Source texts of formatted documents
/---
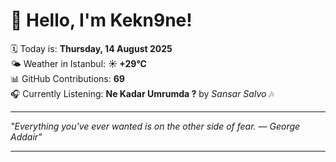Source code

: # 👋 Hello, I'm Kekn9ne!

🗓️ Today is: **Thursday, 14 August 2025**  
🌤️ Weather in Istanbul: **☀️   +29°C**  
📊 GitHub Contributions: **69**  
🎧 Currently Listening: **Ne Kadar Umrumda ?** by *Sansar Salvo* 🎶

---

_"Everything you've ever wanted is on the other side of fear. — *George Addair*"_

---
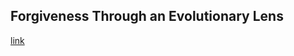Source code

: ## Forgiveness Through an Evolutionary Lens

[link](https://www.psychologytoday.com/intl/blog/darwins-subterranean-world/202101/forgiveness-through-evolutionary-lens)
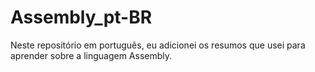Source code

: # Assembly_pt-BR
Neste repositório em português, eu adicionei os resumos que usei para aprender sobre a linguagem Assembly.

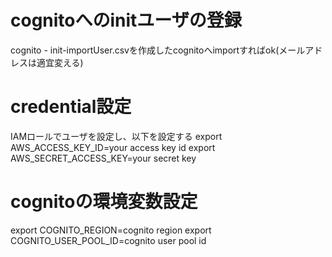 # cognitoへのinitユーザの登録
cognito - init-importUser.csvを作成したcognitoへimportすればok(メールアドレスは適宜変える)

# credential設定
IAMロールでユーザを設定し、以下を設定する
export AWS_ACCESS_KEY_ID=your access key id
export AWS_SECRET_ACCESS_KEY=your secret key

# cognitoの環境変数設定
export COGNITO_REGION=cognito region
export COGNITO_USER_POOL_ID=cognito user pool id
\---
§ **What is being asked**: Restate the records word for word, omitting images.

§ **Answer to the problem**:
Source code

: # 👋 Hello, I'm Kekn9ne!

🗓️ Today is: **Thursday, 14 August 2025**  
🌤️ Weather in Istanbul: **☀️   +29°C**  
📊 GitHub Contributions: **69**  
🎧 Currently Listening: **Ne Kadar Umrumda ?** by *Sansar Salvo* 🎶

---

_"Everything you've ever wanted is on the other side of fear. — *George Addair*"_

---
Source code

: ## Forgiveness Through an Evolutionary Lens

[link](https://www.psychologytoday.com/intl/blog/darwins-subterranean-world/202101/forgiveness-through-evolutionary-lens)
Source code

: # Assembly_pt-BR
Neste repositório em português, eu adicionei os resumos que usei para aprender sobre a linguagem Assembly.

 # cognitoへのinitユーザの登録
cognito - init-importUser.csvを作成したcognitoへimportすればok(メールアドレスは適宜変える)

# credential設定
IAMロールでユーザを設定し、以下を設定する
export AWS_ACCESS_KEY_ID=your access key id
export AWS_SECRET_ACCESS_KEY=your secret key

# cognitoの環境変数設定
export COGNITO_REGION=cognito region
export COGNITO_USER_POOL_ID=cognito user pool id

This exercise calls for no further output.